I recently had an aha moment with regards to what it takes to learn new things when I was working with a student and trying to teach them everything that goes into being a pediatric physical therapist (its amazing how much there is to think about at any given time!). On Monday my post was about Motor Control and Motor Learning and talked about how to help kids learn new things more efficiently. Well sometimes I forget how much goes into learning something new. When a child or even an adult is learning something new they are focused on that specific activity. If you start trying to talk to them or add distractions in, the quality of what they are trying to learn will go down. If all they have to focus on is one specific thing, they will begin to master it. Now, its not really practical to just focus on one thing at a time so as they begin to master what they are doing, its good to add in distractors or make things a little more complex. This helps with carryover of the skill to new and different environments.
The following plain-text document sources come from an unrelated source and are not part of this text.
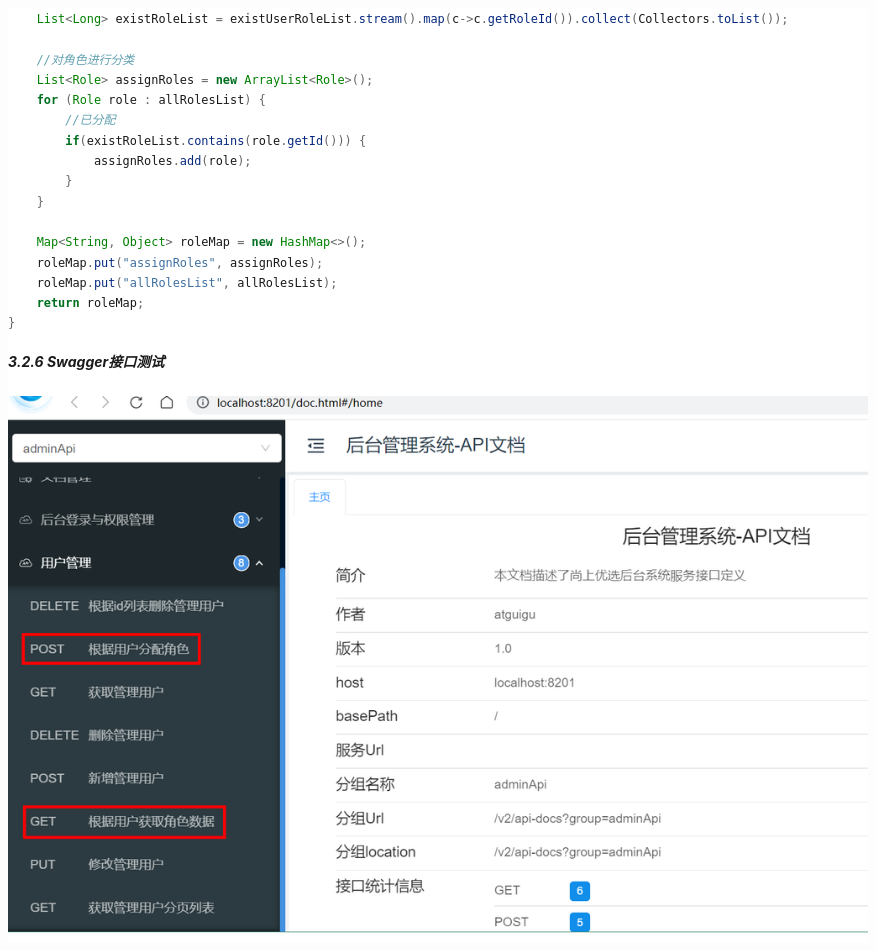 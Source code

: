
 ```java
	List<Long> existRoleList = existUserRoleList.stream().map(c->c.getRoleId()).collect(Collectors.toList());

	//对角色进行分类
	List<Role> assignRoles = new ArrayList<Role>();
	for (Role role : allRolesList) {
		//已分配
		if(existRoleList.contains(role.getId())) {
			assignRoles.add(role);
		}
	}

	Map<String, Object> roleMap = new HashMap<>();
	roleMap.put("assignRoles", assignRoles);
	roleMap.put("allRolesList", allRolesList);
	return roleMap;
}
```



##### 3.2.6 Swagger接口测试

![image-20230311153544520](images\image-20230311153544520.png)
I have a kiddo that has spastic quadriplegia cerebral palsy and he is learning to walk without any assistive devices such as a walker or canes. He is getting really good at it and can even talk while walking for the most part. He still needs to be reminded to catch his balance or he will ‘forget’ to turn on his muscles in time. Yesterday I wanted to work on making his walking even more efficient so it becomes easier for him so we started trying to work on narrowing his base of support (or walking with his feet closer together). I came up with the idea of putting two lines on the floor and having him try to keep his feet in between the lines. He only had to walk about 8 feet this way. Well, just by adding in the visual component (the lines) and the responsibility of keeping his feet in between those lines his walking went down hill. He couldn’t walk in a straight line and the pace he walked at slowed down by at least a factor of 5, maybe more. He even had trouble just looking at the lines while he walked. I realized that I was asking too many things of him. He had gotten to the point where walking down a hall was pretty easy but by adding in the visual and the expectation to keep his feet in a certain area, he had too many things to focus on so everything decreased in quality. Today we went back to the drawing board and tried having him walk just looking ahead at the ipad and he did great. Then we tried walking using cones as a guide and he did pretty good. Tomorrow we are going to try just giving him a tape path to follow on the floor and we will worry about the base of support another time once he masters following the path.
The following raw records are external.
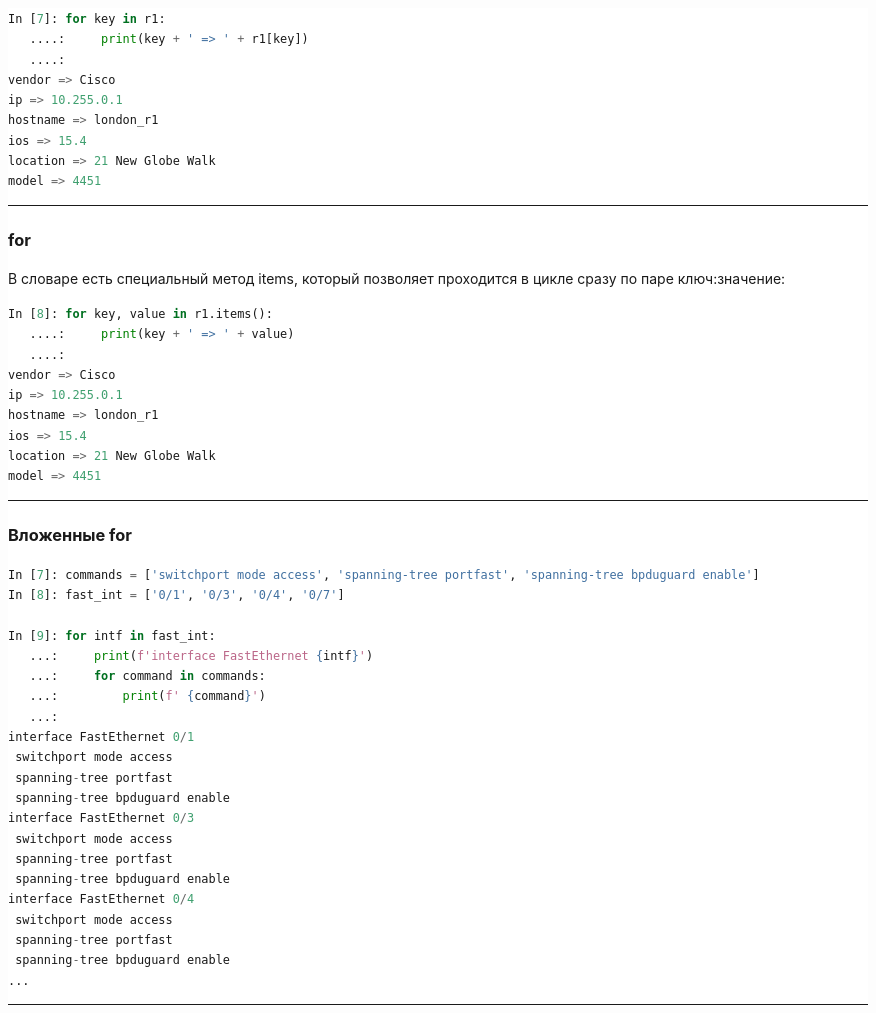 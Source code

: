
 ```python
In [7]: for key in r1:
   ....:     print(key + ' => ' + r1[key])
   ....:     
vendor => Cisco
ip => 10.255.0.1
hostname => london_r1
ios => 15.4
location => 21 New Globe Walk
model => 4451
```

---
### for

В словаре есть специальный метод items, который позволяет проходится в цикле сразу по паре ключ:значение:

```python
In [8]: for key, value in r1.items():
   ....:     print(key + ' => ' + value)
   ....:     
vendor => Cisco
ip => 10.255.0.1
hostname => london_r1
ios => 15.4
location => 21 New Globe Walk
model => 4451
```

---
### Вложенные for

```python
In [7]: commands = ['switchport mode access', 'spanning-tree portfast', 'spanning-tree bpduguard enable']
In [8]: fast_int = ['0/1', '0/3', '0/4', '0/7']

In [9]: for intf in fast_int:
   ...:     print(f'interface FastEthernet {intf}')
   ...:     for command in commands:
   ...:         print(f' {command}')
   ...:
interface FastEthernet 0/1
 switchport mode access
 spanning-tree portfast
 spanning-tree bpduguard enable
interface FastEthernet 0/3
 switchport mode access
 spanning-tree portfast
 spanning-tree bpduguard enable
interface FastEthernet 0/4
 switchport mode access
 spanning-tree portfast
 spanning-tree bpduguard enable
...
```

---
It was a great lesson to me that I can’t change the demands of the task too quickly. My favorite example to give people when I am trying to explain this is to think back to when you were learning to drive a car. Every ounce of your being was focused on driving that car in a straight line. The radio was off, no one could talk and you barely breathed. You had to think about every move of the steering wheel, how much you were pushing down the gas and exactly when to push the brake. Now, after you have mastered that task think about all the things you do while driving – most of which we shouldn’t. I bet there are some days that you drive somewhere and once you are there you don’t even realize how you got there. That is when things are automatic and you don’t have to think about it.
So, hopefully you will take this into consideration whenever anyone, whether old or young is learning something new, whether a skilled movement or something from school. It takes time and practice to develop mastery and you need to slowly add in variables so that there is continued success with whatever is being learned – don’t pile on too many things at once!